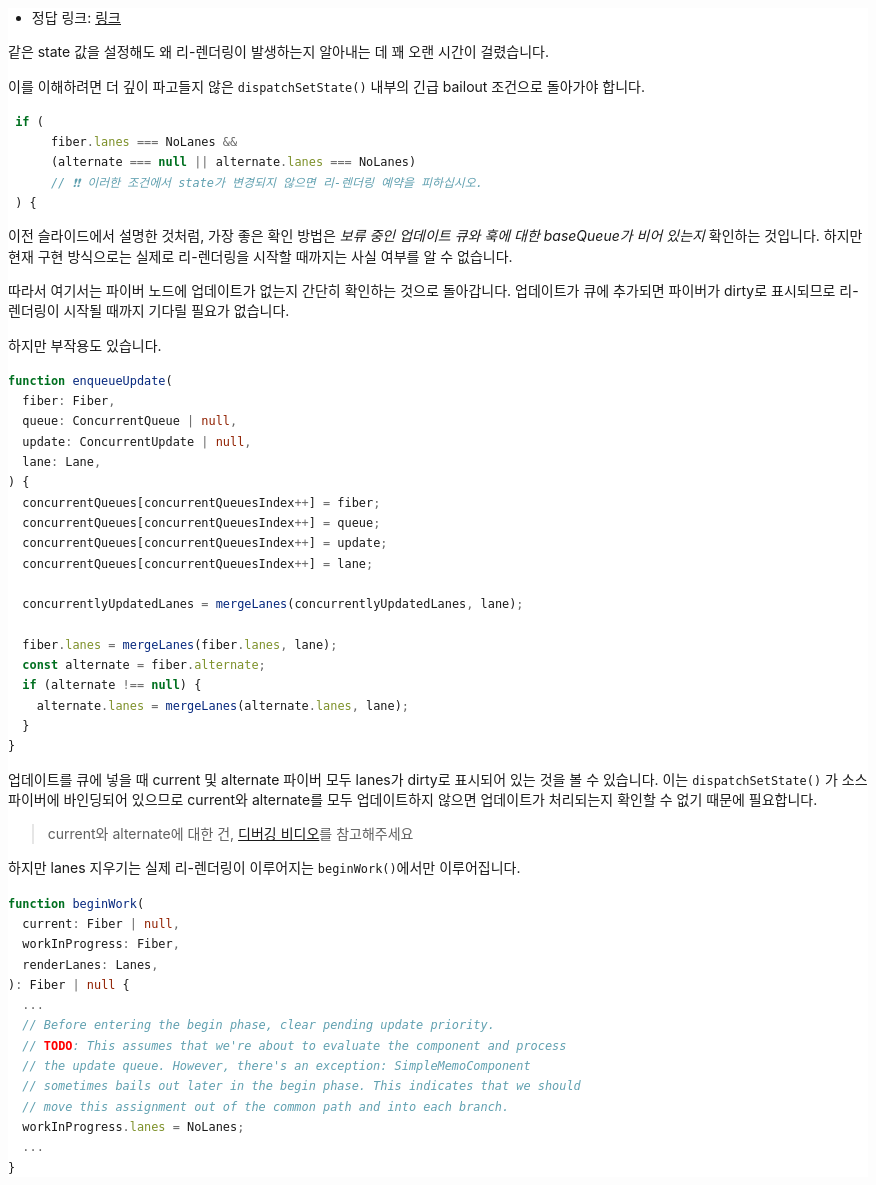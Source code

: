 * 정답 링크: [링크](https://stackoverflow.com/questions/57652176/react-hooks-usestate-setvalue-still-rerender-one-more-time-when-value-is-equal)
    

같은 state 값을 설정해도 왜 리-렌더링이 발생하는지 알아내는 데 꽤 오랜 시간이 걸렸습니다.

이를 이해하려면 더 깊이 파고들지 않은 `dispatchSetState()` 내부의 긴급 bailout 조건으로 돌아가야 합니다.

```typescript
 if (
      fiber.lanes === NoLanes &&
      (alternate === null || alternate.lanes === NoLanes)
      // ❗❗ 이러한 조건에서 state가 변경되지 않으면 리-렌더링 예약을 피하십시오.
 ) {
```

이전 슬라이드에서 설명한 것처럼, 가장 좋은 확인 방법은 *보류 중인 업데이트 큐와 훅에 대한 baseQueue가 비어 있는지* 확인하는 것입니다. 하지만 현재 구현 방식으로는 실제로 리-렌더링을 시작할 때까지는 사실 여부를 알 수 없습니다.

따라서 여기서는 파이버 노드에 업데이트가 없는지 간단히 확인하는 것으로 돌아갑니다. 업데이트가 큐에 추가되면 파이버가 dirty로 표시되므로 리-렌더링이 시작될 때까지 기다릴 필요가 없습니다.

하지만 부작용도 있습니다.

```typescript
function enqueueUpdate(
  fiber: Fiber,
  queue: ConcurrentQueue | null,
  update: ConcurrentUpdate | null,
  lane: Lane,
) {
  concurrentQueues[concurrentQueuesIndex++] = fiber;
  concurrentQueues[concurrentQueuesIndex++] = queue;
  concurrentQueues[concurrentQueuesIndex++] = update;
  concurrentQueues[concurrentQueuesIndex++] = lane;

  concurrentlyUpdatedLanes = mergeLanes(concurrentlyUpdatedLanes, lane);

  fiber.lanes = mergeLanes(fiber.lanes, lane);
  const alternate = fiber.alternate;
  if (alternate !== null) {
    alternate.lanes = mergeLanes(alternate.lanes, lane);
  }
}
```

업데이트를 큐에 넣을 때 current 및 alternate 파이버 모두 lanes가 dirty로 표시되어 있는 것을 볼 수 있습니다. 이는 `dispatchSetState()` 가 소스 파이버에 바인딩되어 있으므로 current와 alternate를 모두 업데이트하지 않으면 업데이트가 처리되는지 확인할 수 없기 때문에 필요합니다.

> current와 alternate에 대한 건, [디버깅 비디오](https://www.youtube.com/watch?v=0GM-1W7i9Tk&list=PLvx8w9g4qv_p-OS-XdbB3Ux_6DMXhAJC3&index=3&themeRefresh=1)를 참고해주세요

하지만 lanes 지우기는 실제 리-렌더링이 이루어지는 `beginWork()`에서만 이루어집니다.

```typescript
function beginWork(
  current: Fiber | null,
  workInProgress: Fiber,
  renderLanes: Lanes,
): Fiber | null {
  ...
  // Before entering the begin phase, clear pending update priority.
  // TODO: This assumes that we're about to evaluate the component and process
  // the update queue. However, there's an exception: SimpleMemoComponent
  // sometimes bails out later in the begin phase. This indicates that we should
  // move this assignment out of the common path and into each branch.
  workInProgress.lanes = NoLanes;
  ...
}
```
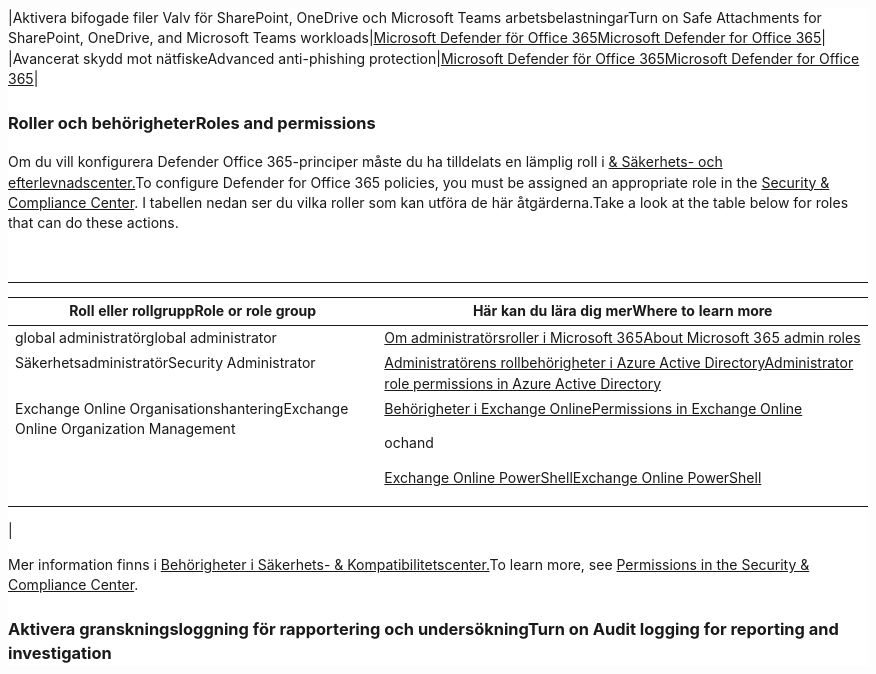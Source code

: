 |<span data-ttu-id="36050-132">Aktivera bifogade filer Valv för SharePoint, OneDrive och Microsoft Teams arbetsbelastningar</span><span class="sxs-lookup"><span data-stu-id="36050-132">Turn on Safe Attachments for SharePoint, OneDrive, and Microsoft Teams workloads</span></span>|[<span data-ttu-id="36050-133">Microsoft Defender för Office 365</span><span class="sxs-lookup"><span data-stu-id="36050-133">Microsoft Defender for Office 365</span></span>](turn-on-mdo-for-spo-odb-and-teams.md)|
|<span data-ttu-id="36050-134">Avancerat skydd mot nätfiske</span><span class="sxs-lookup"><span data-stu-id="36050-134">Advanced anti-phishing protection</span></span>|[<span data-ttu-id="36050-135">Microsoft Defender för Office 365</span><span class="sxs-lookup"><span data-stu-id="36050-135">Microsoft Defender for Office 365</span></span>](/office365/servicedescriptions/office-365-advanced-threat-protection-service-description)|

### <a name="roles-and-permissions"></a><span data-ttu-id="36050-136">Roller och behörigheter</span><span class="sxs-lookup"><span data-stu-id="36050-136">Roles and permissions</span></span>

<span data-ttu-id="36050-137">Om du vill konfigurera Defender Office 365-principer måste du ha tilldelats en lämplig roll i [& Säkerhets- och efterlevnadscenter.](/office365/servicedescriptions/office-365-platform-service-description/office-365-securitycompliance-center)</span><span class="sxs-lookup"><span data-stu-id="36050-137">To configure Defender for Office 365 policies, you must be assigned an appropriate role in the [Security & Compliance Center](/office365/servicedescriptions/office-365-platform-service-description/office-365-securitycompliance-center).</span></span> <span data-ttu-id="36050-138">I tabellen nedan ser du vilka roller som kan utföra de här åtgärderna.</span><span class="sxs-lookup"><span data-stu-id="36050-138">Take a look at the table below for roles that can do these actions.</span></span>

<br>

****

|<span data-ttu-id="36050-139">Roll eller rollgrupp</span><span class="sxs-lookup"><span data-stu-id="36050-139">Role or role group</span></span>|<span data-ttu-id="36050-140">Här kan du lära dig mer</span><span class="sxs-lookup"><span data-stu-id="36050-140">Where to learn more</span></span>|
|---|---|
|<span data-ttu-id="36050-141">global administratör</span><span class="sxs-lookup"><span data-stu-id="36050-141">global administrator</span></span>|[<span data-ttu-id="36050-142">Om administratörsroller i Microsoft 365</span><span class="sxs-lookup"><span data-stu-id="36050-142">About Microsoft 365 admin roles</span></span>](../../admin/add-users/about-admin-roles.md)|
|<span data-ttu-id="36050-143">Säkerhetsadministratör</span><span class="sxs-lookup"><span data-stu-id="36050-143">Security Administrator</span></span>|[<span data-ttu-id="36050-144">Administratörens rollbehörigheter i Azure Active Directory</span><span class="sxs-lookup"><span data-stu-id="36050-144">Administrator role permissions in Azure Active Directory</span></span>](/azure/active-directory/users-groups-roles/directory-assign-admin-roles)|
|<span data-ttu-id="36050-145">Exchange Online Organisationshantering</span><span class="sxs-lookup"><span data-stu-id="36050-145">Exchange Online Organization Management</span></span>|[<span data-ttu-id="36050-146">Behörigheter i Exchange Online</span><span class="sxs-lookup"><span data-stu-id="36050-146">Permissions in Exchange Online</span></span>](/exchange/permissions-exo/permissions-exo) <p> <span data-ttu-id="36050-147">och</span><span class="sxs-lookup"><span data-stu-id="36050-147">and</span></span> <p> [<span data-ttu-id="36050-148">Exchange Online PowerShell</span><span class="sxs-lookup"><span data-stu-id="36050-148">Exchange Online PowerShell</span></span>](/powershell/exchange/exchange-online-powershell)|
|

<span data-ttu-id="36050-149">Mer information finns i [Behörigheter i Säkerhets- & Kompatibilitetscenter.](permissions-in-the-security-and-compliance-center.md)</span><span class="sxs-lookup"><span data-stu-id="36050-149">To learn more, see [Permissions in the Security & Compliance Center](permissions-in-the-security-and-compliance-center.md).</span></span>

### <a name="turn-on-audit-logging-for-reporting-and-investigation"></a><span data-ttu-id="36050-150">Aktivera granskningsloggning för rapportering och undersökning</span><span class="sxs-lookup"><span data-stu-id="36050-150">Turn on Audit logging for reporting and investigation</span></span>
____
What the exercise asks
Look for the string "workInProgress" in the data above and return every line that has it.

Finished exercise
  workInProgress: Fiber,
  workInProgress.lanes = NoLanes;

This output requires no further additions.